Reflected stochastic recursive control problems with jumps: dynamic programming and stochastic verification theorems

TL;DR

This paper studies reflected stochastic recursive control problems with jump-diffusion dynamics, establishing dynamic programming principles and verification theorems, and extends previous results by removing certain restrictions.

Contribution

It introduces a comprehensive framework for control problems with jumps, overcoming previous limitations like frozen processes and driver independence.

Findings

Established dynamic programming principle for jump-diffusion control

Proved the value function's semi-concavity and Lipschitz continuity

Derived stochastic verification theorems in viscosity solution framework

Abstract

This paper mainly investigates reflected stochastic recursive control problems governed by jump-diffusion dynamics.

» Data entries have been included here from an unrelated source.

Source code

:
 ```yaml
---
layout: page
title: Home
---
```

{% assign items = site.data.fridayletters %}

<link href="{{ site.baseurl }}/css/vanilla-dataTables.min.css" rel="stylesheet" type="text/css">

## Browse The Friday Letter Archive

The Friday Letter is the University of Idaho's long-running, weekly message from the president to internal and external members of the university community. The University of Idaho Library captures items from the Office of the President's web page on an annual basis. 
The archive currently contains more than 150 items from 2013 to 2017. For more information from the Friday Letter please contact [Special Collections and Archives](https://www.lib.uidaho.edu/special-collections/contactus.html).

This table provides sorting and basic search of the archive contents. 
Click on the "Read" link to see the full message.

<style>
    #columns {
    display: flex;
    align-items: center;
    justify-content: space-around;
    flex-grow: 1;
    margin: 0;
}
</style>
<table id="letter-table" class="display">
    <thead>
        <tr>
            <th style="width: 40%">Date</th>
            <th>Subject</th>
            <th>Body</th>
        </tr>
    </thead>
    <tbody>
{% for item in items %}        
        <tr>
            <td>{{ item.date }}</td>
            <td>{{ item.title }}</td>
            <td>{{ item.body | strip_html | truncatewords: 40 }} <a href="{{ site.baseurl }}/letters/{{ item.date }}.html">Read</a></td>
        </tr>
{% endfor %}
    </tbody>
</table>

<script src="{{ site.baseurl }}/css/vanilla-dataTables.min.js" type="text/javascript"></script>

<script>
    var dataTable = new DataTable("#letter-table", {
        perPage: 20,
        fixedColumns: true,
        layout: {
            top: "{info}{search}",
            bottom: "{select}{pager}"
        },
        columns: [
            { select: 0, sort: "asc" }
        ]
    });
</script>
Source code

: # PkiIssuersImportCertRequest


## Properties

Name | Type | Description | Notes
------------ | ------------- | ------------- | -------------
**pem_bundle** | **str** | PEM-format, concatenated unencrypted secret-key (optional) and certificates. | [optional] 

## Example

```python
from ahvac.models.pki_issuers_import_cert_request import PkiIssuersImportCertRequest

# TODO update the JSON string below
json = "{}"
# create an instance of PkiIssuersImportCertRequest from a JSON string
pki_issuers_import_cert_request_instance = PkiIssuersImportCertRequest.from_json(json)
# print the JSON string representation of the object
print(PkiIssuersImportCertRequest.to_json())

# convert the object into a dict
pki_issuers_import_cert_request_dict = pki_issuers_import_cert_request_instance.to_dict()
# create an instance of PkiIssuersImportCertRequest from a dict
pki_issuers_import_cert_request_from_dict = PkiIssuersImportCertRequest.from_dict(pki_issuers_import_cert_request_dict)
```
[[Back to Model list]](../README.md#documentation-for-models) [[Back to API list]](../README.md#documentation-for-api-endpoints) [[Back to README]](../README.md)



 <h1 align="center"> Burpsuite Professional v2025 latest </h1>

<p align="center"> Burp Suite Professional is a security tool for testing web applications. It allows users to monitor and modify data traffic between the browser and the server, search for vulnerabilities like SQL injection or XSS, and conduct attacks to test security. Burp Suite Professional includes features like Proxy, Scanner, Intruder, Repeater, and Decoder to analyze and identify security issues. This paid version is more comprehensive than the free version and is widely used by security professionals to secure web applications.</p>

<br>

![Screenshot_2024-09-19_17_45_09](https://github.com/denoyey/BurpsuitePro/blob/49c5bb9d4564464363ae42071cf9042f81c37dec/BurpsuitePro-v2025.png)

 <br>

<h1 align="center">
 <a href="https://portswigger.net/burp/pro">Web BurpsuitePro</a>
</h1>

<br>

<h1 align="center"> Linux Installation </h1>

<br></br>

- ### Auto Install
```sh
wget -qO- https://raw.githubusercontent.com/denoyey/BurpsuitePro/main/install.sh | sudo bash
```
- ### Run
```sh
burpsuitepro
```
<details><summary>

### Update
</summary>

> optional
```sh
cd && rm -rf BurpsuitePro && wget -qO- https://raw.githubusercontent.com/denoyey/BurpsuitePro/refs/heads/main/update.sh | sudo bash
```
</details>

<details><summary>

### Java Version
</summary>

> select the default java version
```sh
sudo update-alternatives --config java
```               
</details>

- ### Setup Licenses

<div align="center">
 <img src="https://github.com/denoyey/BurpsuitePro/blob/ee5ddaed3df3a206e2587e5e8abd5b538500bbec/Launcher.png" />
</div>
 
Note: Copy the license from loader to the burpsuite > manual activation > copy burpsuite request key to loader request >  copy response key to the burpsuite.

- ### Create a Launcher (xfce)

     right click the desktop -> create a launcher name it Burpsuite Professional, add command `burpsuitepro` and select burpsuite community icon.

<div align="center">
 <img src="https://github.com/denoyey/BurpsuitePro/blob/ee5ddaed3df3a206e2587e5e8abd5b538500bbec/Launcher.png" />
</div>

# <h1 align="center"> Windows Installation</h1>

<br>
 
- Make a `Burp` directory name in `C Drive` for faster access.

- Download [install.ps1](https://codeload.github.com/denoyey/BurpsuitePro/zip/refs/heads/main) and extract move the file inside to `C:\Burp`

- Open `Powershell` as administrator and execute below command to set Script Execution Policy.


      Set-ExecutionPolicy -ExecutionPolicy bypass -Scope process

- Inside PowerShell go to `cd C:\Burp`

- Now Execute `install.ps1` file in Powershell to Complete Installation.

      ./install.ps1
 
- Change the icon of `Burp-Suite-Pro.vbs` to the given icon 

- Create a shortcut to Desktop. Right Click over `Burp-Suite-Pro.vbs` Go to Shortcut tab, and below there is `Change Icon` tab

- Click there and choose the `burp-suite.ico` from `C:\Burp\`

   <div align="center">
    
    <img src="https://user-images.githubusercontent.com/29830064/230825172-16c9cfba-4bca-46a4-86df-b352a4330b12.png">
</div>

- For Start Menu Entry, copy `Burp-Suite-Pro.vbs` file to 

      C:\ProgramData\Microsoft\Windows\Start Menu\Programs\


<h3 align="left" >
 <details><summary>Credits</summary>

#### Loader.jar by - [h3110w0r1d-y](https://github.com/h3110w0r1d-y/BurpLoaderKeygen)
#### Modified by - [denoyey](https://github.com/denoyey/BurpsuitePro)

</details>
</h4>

The system's state evolution is described by a stochastic differential equation driven by both Brownian motion and Poisson random measures, while the recursive cost functional is formulated via the solution process Y of a reflected backward stochastic differential equation driven by the same dual stochastic sources. By establishing the dynamic programming principle, we provide the probabilistic interpretation of an obstacle problem for partial integro-differential equations of Hamilton-Jacobi-Bellman type in the viscosity solution sense through our control problem's value function. Furthermore, the value function is proved to inherit the semi-concavity and joint Lipschitz continuity in state and time coordinates, which play key roles in deriving stochastic verification theorems of control problem within the framework of viscosity solutions. We remark that some restrictions in previous study are eliminated, such as the frozen of the reflected processes in time and state, and the independence of the driver from diffusion variables.